Surely most top tens will soon be out of reach for most people. Can't be long before they've all been taken by Strava nutters gambolling about in gale force tail winds. Will Strava then lose some of it's appeal?


----------



## si_c (29 May 2017)

Shortandcrisp said:


> Surely most top tens will soon be out of reach for most people. Can't be long before they've all been taken by Strava nutters gambolling about in gale force tail winds. Will Strava then lose some of it's appeal?

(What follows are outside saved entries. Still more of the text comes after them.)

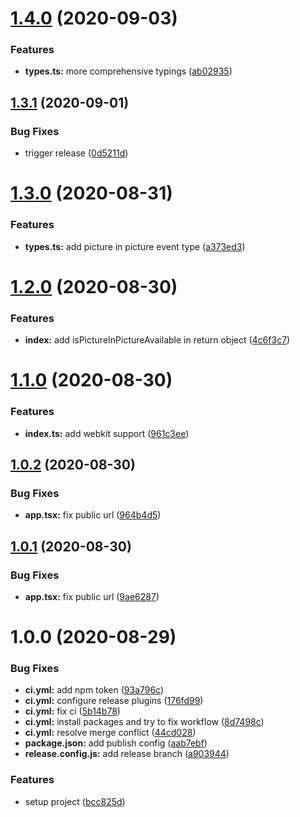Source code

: # [1.4.0](https://github.com/DawChihLiou/react-use-pip/compare/v1.3.1...v1.4.0) (2020-09-03)


### Features

* **types.ts:** more comprehensive typings ([ab02935](https://github.com/DawChihLiou/react-use-pip/commit/ab02935ea282a342b42d0ca74942d73ad4da4073))

## [1.3.1](https://github.com/DawChihLiou/react-use-pip/compare/v1.3.0...v1.3.1) (2020-09-01)


### Bug Fixes

* trigger release ([0d5211d](https://github.com/DawChihLiou/react-use-pip/commit/0d5211d1071f33882c369bb5b461fff0d3951569))

# [1.3.0](https://github.com/DawChihLiou/react-use-pip/compare/v1.2.0...v1.3.0) (2020-08-31)


### Features

* **types.ts:** add picture in picture event type ([a373ed3](https://github.com/DawChihLiou/react-use-pip/commit/a373ed39aa7a23dc8c102d6bfdd93b91f6897e73))

# [1.2.0](https://github.com/DawChihLiou/react-use-pip/compare/v1.1.0...v1.2.0) (2020-08-30)


### Features

* **index:** add isPictureInPictureAvailable in return object ([4c6f3c7](https://github.com/DawChihLiou/react-use-pip/commit/4c6f3c72fde05b8449d6e1d648ca438e41ba436b))

# [1.1.0](https://github.com/DawChihLiou/react-use-pip/compare/v1.0.2...v1.1.0) (2020-08-30)


### Features

* **index.ts:** add webkit support ([961c3ee](https://github.com/DawChihLiou/react-use-pip/commit/961c3ee171469b8bf46dbb5423944d13e88b9cde))

## [1.0.2](https://github.com/DawChihLiou/react-use-pip/compare/v1.0.1...v1.0.2) (2020-08-30)


### Bug Fixes

* **app.tsx:** fix public url ([964b4d5](https://github.com/DawChihLiou/react-use-pip/commit/964b4d53508c3494bc97bfe2c9a192e327ea6a4e))

## [1.0.1](https://github.com/DawChihLiou/react-use-pip/compare/v1.0.0...v1.0.1) (2020-08-30)


### Bug Fixes

* **app.tsx:** fix public url ([9ae6287](https://github.com/DawChihLiou/react-use-pip/commit/9ae6287aaf04391fd37c8d793b800f26467c0a69))

# 1.0.0 (2020-08-29)


### Bug Fixes

* **ci.yml:** add npm token ([93a796c](https://github.com/DawChihLiou/react-use-pip/commit/93a796cb2af5791c3db0a5014083f41e2d7989f3))
* **ci.yml:** configure release plugins ([176fd99](https://github.com/DawChihLiou/react-use-pip/commit/176fd990706df8cc8b7ff499feedbd13d4c06f3f))
* **ci.yml:** fix ci ([5b14b78](https://github.com/DawChihLiou/react-use-pip/commit/5b14b78b4e5b0acacc7f9dbd48233e81d5204efa))
* **ci.yml:** install packages and try to fix workflow ([8d7498c](https://github.com/DawChihLiou/react-use-pip/commit/8d7498c1247177e156b8340130fbe5187a9f970b))
* **ci.yml:** resolve merge conflict ([44cd028](https://github.com/DawChihLiou/react-use-pip/commit/44cd02878e4923b6ff8986864e887bb208aeda73))
* **package.json:** add publish config ([aab7ebf](https://github.com/DawChihLiou/react-use-pip/commit/aab7ebfd374bfcd7c1c191f13fb691de3b787eef))
* **release.config.js:** add release branch ([a903944](https://github.com/DawChihLiou/react-use-pip/commit/a903944c03b0d04e99a5baeab21a8cadc3a513cd))


### Features

* setup project ([bcc825d](https://github.com/DawChihLiou/react-use-pip/commit/bcc825d4e8a046c70d73b67a95abcabae38abc0a))
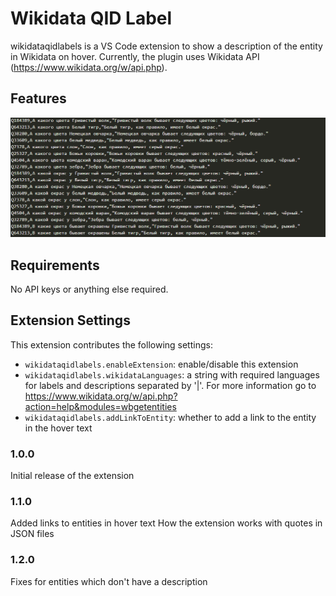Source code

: # Wikidata QID Label

wikidataqidlabels is a VS Code extension to show a description of the entity in Wikidata on hover. Currently, the plugin uses Wikidata API (https://www.wikidata.org/w/api.php).

## Features
![demo](./images/feature.gif)


## Requirements

No API keys or anything else required.

## Extension Settings

This extension contributes the following settings:

* `wikidataqidlabels.enableExtension`: enable/disable this extension
* `wikidataqidlabels.wikidataLanguages`: a string with required languages for labels and descriptions separated by '|'. For more information go to https://www.wikidata.org/w/api.php?action=help&modules=wbgetentities
* `wikidataqidlabels.addLinkToEntity`: whether to add a link to the entity in the hover text


### 1.0.0

Initial release of the extension

### 1.1.0

Added links to entities in hover text
How the extension works with quotes in JSON files

### 1.2.0

Fixes for entities which don't have a description
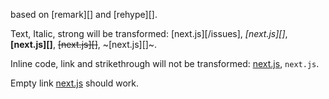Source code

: based on [remark][] and [rehype][].

Text, Italic, strong will be transformed: [next.js][/issues], _[next.js][]_, **[next.js][]**, ~~[next.js][]~~, ~[next.js][]~.

Inline code, link and strikethrough will not be transformed: [next.js](https://github.com/vercel/next.js), `next.js`.

Empty link [next.js]() should work.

Nah everyone will get ebikes.


----------



## jasonsavage (30 May 2017)

I like a bit of Strava, mainly as a general logging system, not into segments though but I do have the premium option, not that pricey and like the few bits it offers, Fitness and Freshness is a good one, a motivator to get back on it when your lacking recently, it also has a tie in with Zwift, so if your on Zwift you get a month free on that which pays for the Strava subs.


----------



## david k (5 Jun 2017)

jasonsavage said:


> I like a bit of Strava, mainly as a general logging system, not into segments though but I do have the premium option, not that pricey and like the few bits it offers, Fitness and Freshness is a good one, a motivator to get back on it when your lacking recently, it also has a tie in with Zwift, so if your on Zwift you get a month free on that which pays for the Strava subs.



The heat map was my favourite feature, does it still have this?


----------



## FlyingCyclist (5 Jun 2017)

david k said:


> The heat map was my favourite feature, does it still have this?



Yes it does


----------



## Mo1959 (5 Jun 2017)

si_c said:


> Nah everyone will get ebikes.


I suspect there are already a few using them. There is also a female close to me whose normal rides are around 10 to 12mph average but the last few weeks have suddenly jumped up to around 17mph. One of her followers made comment about her husband using her Strava which I suspect is the case. There will always be cheaters so you can't really take it too seriously.


----------



## Saluki (5 Jun 2017)

I haven't bothered paying for the premium thing on Strava. I just use the freebie account. I haven't a hope in hell of getting any QOMs but it's interesting to see when I get a PB on a stretch of road/trail. Sure a QOM is fun and if I'm just a second or two off the pace for one, I may try a bit harder next time out but I don't get overly excited about it.
As for the people on scooters bagging the KOMs, there are killjoys everywhere. I quite enjoy a bit of geocaching now and again and people do seem to like taking the caches away and putting them in the bin to stop other people enjoying the hobby. I guess strava is just another thing that some chumps like to try and spoil. There are a lot of saddo types like that out there. I don't let it interfere with my enjoyment of riding, or geocaching for that matter.


----------